An attempt to reproduce and improve the results from Stochastic Quantization (SQ) using PyTorch. The initial repo from the paper is written in Caffe and can be found here.
This project recreates the stochastic algorithm in PyTorch, and can run on low-bit DNNs: BWN, TWN or TTQ.
There are two model setups: VGG-9 and ResNet-20. However, general VGG and ResNet models can be setup in the model.py. There are differences between the models I use and those in the paper.
The quantization model adaptions are in the util.py file, and the main.py file runs it.
There are multiple quantization approaches that can be called under the arguments seen in the args.quant in the main.py file.
python --quant sq_bwn_default_layer --model vgg9
or
python --quant sq_twn_default_layer --model vgg9
Runs the program with the SQ algorithm defined by the paper.
I created additional adaptions to run the algorithm in a non-selection manner (ie. selects which layers do not get quantized), this is furthered by an approach which quantizes by filters/elements in a layer, rather than layers in the model. This also has different mechanisms of gaining the probabilities of quantization, which can be seen under args.e_type and args.prob_type.

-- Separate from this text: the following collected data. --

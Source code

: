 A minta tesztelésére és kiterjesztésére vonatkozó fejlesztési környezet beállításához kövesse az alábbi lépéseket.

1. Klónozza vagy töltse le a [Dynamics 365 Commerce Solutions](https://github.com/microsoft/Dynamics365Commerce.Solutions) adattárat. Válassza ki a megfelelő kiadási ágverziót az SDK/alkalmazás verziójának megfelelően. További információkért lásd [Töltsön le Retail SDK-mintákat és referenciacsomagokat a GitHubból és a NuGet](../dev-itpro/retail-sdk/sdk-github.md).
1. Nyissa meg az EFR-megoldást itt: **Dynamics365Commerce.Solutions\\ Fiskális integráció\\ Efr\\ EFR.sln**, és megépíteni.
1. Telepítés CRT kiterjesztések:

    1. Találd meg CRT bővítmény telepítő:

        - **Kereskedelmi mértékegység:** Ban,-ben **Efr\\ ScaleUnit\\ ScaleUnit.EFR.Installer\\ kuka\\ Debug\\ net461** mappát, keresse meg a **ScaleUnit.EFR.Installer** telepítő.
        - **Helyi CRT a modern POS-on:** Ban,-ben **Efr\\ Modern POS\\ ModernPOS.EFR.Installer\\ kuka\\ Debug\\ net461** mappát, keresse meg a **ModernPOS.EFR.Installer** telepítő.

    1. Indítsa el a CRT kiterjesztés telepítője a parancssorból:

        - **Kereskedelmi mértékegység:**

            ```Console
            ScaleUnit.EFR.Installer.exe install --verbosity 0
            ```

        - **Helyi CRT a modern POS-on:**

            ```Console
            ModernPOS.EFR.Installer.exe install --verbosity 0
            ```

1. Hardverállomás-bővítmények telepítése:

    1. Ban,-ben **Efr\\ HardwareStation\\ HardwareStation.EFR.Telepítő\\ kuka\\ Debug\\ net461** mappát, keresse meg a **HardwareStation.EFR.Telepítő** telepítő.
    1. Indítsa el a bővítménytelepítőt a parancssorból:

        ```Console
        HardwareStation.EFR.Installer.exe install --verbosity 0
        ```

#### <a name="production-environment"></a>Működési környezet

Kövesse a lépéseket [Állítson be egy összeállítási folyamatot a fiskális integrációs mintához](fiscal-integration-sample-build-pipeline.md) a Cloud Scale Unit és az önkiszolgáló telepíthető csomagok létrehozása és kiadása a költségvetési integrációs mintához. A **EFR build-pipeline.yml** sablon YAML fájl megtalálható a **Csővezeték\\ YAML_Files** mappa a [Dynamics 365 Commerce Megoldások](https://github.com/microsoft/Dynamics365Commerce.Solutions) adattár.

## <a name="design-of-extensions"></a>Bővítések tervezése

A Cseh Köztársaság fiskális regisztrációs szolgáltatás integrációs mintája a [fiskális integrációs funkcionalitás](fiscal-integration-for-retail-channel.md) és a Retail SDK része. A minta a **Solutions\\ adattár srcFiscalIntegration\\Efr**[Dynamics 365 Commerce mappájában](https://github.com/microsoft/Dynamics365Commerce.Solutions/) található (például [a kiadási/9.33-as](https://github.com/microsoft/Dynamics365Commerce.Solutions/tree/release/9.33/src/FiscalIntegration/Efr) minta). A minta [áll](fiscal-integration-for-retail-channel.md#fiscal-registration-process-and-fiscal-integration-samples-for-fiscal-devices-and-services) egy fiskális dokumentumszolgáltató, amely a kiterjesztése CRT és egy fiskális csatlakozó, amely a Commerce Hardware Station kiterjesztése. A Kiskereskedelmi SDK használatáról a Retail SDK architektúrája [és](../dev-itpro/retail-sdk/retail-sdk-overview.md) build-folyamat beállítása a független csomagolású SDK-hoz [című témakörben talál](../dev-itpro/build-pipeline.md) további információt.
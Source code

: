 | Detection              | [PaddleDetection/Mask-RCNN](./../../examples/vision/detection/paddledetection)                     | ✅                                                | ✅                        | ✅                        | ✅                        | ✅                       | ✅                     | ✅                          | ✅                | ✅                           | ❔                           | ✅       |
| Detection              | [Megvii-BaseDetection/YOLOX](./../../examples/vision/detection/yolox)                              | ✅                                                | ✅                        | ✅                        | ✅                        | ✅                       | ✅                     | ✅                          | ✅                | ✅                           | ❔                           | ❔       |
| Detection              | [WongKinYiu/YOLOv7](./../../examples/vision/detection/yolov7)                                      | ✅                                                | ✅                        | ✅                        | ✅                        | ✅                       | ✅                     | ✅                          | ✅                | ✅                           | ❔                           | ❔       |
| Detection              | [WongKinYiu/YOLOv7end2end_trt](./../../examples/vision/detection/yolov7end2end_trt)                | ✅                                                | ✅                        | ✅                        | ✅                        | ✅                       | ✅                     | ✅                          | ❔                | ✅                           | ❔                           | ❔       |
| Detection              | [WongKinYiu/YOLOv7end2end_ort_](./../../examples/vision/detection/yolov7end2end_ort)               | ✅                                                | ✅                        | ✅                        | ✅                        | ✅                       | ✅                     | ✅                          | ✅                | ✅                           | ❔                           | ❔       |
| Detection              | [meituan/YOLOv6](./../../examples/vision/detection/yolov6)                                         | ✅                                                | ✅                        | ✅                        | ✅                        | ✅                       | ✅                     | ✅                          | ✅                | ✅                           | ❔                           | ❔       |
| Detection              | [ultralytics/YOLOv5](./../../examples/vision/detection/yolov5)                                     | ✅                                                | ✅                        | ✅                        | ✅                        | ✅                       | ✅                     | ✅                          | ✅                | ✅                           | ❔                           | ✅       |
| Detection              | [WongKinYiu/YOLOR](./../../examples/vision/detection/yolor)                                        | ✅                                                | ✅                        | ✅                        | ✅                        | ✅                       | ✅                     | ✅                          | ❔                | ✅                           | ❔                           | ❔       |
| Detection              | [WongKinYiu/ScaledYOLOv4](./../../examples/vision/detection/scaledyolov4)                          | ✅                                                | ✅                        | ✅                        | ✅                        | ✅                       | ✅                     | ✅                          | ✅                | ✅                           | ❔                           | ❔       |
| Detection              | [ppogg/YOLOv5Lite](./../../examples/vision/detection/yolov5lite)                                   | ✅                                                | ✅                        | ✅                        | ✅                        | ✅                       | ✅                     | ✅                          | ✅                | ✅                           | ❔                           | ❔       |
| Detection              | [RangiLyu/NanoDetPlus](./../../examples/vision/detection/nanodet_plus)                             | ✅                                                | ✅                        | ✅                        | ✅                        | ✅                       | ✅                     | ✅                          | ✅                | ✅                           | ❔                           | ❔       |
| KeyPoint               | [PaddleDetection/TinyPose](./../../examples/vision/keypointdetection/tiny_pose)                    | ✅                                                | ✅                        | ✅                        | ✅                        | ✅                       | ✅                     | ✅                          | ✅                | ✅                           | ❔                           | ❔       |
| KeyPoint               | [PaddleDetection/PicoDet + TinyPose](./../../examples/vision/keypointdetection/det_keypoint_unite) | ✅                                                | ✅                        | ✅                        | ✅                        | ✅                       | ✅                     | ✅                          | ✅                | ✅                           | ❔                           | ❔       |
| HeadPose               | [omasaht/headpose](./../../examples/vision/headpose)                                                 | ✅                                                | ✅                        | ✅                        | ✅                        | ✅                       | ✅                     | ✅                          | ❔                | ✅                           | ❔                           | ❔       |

I run a series of tests with these settings and these can be seen in the test.py file.
I also write and then add stochasticity to an ELQ based algorithm. The code can be found primarily in the inq folder, and it is run from main2.py.
Again a series of tests have been run demonstrating usage in the test2.py file.
This project was initially done to the L46 module for the Part III Computer Science course at the University of Cambridge. The final report is in the [report.pdf].